-- WHAT IS EXPECTED --
Of the entries below, restate word for word only the section that runs from the line with "## Consistency Check" to the line with "- Apr 2006: My", counting both ends.

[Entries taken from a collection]
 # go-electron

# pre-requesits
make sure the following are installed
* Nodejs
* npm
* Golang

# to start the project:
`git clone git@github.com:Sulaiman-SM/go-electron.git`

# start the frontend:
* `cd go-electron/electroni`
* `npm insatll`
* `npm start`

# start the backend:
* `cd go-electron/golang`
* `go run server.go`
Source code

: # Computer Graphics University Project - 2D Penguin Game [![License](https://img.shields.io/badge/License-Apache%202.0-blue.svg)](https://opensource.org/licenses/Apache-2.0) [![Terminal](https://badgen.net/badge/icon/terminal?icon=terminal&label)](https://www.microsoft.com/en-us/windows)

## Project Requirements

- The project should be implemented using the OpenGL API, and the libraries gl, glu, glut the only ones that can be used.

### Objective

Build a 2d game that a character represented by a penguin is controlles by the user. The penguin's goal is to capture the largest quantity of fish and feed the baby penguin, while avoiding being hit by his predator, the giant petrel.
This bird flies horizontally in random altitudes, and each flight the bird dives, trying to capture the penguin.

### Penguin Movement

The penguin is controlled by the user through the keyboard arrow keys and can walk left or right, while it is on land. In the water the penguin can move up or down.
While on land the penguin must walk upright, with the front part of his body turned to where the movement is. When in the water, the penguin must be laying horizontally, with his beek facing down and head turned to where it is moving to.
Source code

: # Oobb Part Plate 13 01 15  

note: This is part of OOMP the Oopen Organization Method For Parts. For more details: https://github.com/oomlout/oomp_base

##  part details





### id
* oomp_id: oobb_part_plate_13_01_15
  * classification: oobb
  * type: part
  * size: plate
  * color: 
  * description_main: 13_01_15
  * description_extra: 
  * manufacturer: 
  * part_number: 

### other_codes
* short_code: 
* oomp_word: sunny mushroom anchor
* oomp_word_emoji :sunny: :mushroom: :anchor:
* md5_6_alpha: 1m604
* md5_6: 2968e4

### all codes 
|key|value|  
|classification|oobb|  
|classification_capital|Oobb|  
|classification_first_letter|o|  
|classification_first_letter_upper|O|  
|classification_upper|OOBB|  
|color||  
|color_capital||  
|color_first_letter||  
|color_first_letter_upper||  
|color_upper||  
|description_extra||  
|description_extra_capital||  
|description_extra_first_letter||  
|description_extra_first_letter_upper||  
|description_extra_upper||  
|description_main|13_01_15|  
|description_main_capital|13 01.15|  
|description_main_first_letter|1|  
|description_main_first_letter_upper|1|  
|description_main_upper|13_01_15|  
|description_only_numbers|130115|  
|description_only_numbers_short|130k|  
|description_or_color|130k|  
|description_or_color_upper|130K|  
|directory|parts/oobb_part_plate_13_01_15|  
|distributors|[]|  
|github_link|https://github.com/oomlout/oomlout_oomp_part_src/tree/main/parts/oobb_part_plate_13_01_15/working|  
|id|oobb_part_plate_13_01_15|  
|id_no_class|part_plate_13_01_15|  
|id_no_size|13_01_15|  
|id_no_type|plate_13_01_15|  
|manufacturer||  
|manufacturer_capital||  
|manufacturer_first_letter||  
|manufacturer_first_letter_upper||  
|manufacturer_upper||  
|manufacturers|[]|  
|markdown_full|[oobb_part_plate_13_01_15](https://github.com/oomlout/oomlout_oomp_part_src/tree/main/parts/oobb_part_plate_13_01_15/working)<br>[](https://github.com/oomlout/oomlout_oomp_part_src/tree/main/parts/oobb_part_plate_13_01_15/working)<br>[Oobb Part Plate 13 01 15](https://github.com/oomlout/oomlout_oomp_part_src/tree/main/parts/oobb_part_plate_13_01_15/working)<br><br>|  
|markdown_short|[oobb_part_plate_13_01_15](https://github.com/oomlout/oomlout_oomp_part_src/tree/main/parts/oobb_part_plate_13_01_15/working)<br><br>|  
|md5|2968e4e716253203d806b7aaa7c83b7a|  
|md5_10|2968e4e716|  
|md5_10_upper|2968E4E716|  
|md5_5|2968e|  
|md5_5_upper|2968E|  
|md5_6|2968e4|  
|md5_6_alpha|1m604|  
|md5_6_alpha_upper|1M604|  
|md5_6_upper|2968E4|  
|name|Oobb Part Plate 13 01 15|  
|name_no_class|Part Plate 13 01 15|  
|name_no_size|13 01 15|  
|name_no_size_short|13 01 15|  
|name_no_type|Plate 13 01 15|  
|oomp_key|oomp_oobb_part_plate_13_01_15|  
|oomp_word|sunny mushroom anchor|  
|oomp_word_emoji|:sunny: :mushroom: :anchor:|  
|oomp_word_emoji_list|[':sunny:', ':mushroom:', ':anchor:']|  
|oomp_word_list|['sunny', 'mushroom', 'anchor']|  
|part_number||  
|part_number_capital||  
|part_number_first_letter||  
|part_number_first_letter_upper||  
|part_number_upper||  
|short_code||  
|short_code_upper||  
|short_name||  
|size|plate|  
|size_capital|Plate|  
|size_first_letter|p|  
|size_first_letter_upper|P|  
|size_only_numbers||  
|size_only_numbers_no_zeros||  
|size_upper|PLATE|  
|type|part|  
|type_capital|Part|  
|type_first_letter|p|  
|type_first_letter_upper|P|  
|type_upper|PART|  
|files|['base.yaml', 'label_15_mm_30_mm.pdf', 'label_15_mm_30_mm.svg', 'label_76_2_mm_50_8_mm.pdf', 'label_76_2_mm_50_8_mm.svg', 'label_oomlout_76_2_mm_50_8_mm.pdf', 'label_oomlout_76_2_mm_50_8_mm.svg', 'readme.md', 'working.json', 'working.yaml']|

* * *

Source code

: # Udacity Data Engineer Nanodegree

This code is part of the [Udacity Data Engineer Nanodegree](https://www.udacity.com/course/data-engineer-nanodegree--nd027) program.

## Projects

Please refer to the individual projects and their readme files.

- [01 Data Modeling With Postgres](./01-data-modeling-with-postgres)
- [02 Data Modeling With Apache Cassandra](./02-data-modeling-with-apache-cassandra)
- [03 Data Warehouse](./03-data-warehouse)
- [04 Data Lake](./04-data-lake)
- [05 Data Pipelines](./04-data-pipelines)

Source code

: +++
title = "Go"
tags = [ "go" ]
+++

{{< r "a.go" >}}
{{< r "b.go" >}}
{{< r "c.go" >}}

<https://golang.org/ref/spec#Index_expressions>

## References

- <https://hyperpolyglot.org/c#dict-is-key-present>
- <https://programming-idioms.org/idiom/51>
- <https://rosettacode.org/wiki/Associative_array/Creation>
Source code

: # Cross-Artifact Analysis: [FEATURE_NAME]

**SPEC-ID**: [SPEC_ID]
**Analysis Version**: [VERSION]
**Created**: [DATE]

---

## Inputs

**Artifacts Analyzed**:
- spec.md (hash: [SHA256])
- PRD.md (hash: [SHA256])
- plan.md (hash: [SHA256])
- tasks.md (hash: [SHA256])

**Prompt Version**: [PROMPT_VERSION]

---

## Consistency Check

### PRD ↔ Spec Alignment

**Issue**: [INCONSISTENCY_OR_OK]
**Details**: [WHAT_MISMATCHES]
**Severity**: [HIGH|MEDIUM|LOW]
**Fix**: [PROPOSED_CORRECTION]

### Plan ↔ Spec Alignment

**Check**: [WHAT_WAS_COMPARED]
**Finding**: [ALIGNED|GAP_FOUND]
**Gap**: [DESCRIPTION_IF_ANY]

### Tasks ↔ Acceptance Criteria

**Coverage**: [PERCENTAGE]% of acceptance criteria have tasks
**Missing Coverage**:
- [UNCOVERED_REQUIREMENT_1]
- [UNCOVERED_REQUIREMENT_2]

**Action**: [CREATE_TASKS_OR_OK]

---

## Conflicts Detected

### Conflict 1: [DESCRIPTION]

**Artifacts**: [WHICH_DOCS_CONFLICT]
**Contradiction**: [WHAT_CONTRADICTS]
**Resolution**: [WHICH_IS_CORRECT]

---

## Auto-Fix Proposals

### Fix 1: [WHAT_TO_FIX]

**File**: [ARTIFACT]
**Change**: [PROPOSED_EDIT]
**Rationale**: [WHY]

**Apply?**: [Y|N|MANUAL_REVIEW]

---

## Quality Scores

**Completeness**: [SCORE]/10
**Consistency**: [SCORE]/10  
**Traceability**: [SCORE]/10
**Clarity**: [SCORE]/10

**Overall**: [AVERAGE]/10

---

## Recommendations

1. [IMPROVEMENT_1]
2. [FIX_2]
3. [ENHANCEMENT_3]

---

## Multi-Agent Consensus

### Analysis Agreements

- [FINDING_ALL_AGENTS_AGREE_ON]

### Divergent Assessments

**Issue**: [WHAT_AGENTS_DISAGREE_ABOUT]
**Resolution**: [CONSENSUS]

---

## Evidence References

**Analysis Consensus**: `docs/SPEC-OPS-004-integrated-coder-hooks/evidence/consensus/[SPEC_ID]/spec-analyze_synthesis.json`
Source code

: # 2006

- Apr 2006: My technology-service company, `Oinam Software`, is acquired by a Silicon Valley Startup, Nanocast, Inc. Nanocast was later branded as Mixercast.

-- TASK ANSWER --
## Consistency Check

### PRD ↔ Spec Alignment

**Issue**: [INCONSISTENCY_OR_OK]
**Details**: [WHAT_MISMATCHES]
**Severity**: [HIGH|MEDIUM|LOW]
**Fix**: [PROPOSED_CORRECTION]

### Plan ↔ Spec Alignment

**Check**: [WHAT_WAS_COMPARED]
**Finding**: [ALIGNED|GAP_FOUND]
**Gap**: [DESCRIPTION_IF_ANY]

### Tasks ↔ Acceptance Criteria

**Coverage**: [PERCENTAGE]% of acceptance criteria have tasks
**Missing Coverage**:
- [UNCOVERED_REQUIREMENT_1]
- [UNCOVERED_REQUIREMENT_2]

**Action**: [CREATE_TASKS_OR_OK]

---

## Conflicts Detected

### Conflict 1: [DESCRIPTION]

**Artifacts**: [WHICH_DOCS_CONFLICT]
**Contradiction**: [WHAT_CONTRADICTS]
**Resolution**: [WHICH_IS_CORRECT]

---

## Auto-Fix Proposals

### Fix 1: [WHAT_TO_FIX]

**File**: [ARTIFACT]
**Change**: [PROPOSED_EDIT]
**Rationale**: [WHY]

**Apply?**: [Y|N|MANUAL_REVIEW]

---

## Quality Scores

**Completeness**: [SCORE]/10
**Consistency**: [SCORE]/10  
**Traceability**: [SCORE]/10
**Clarity**: [SCORE]/10

**Overall**: [AVERAGE]/10

---

## Recommendations

1. [IMPROVEMENT_1]
2. [FIX_2]
3. [ENHANCEMENT_3]

---

## Multi-Agent Consensus

### Analysis Agreements

- [FINDING_ALL_AGENTS_AGREE_ON]

### Divergent Assessments

**Issue**: [WHAT_AGENTS_DISAGREE_ABOUT]
**Resolution**: [CONSENSUS]

---

## Evidence References

**Analysis Consensus**: `docs/SPEC-OPS-004-integrated-coder-hooks/evidence/consensus/[SPEC_ID]/spec-analyze_synthesis.json`
Source code

: # 2006

- Apr 2006: My technology-service company, `Oinam Software`, is acquired by a Silicon Valley Startup, Nanocast, Inc. Nanocast was later branded as Mixercast.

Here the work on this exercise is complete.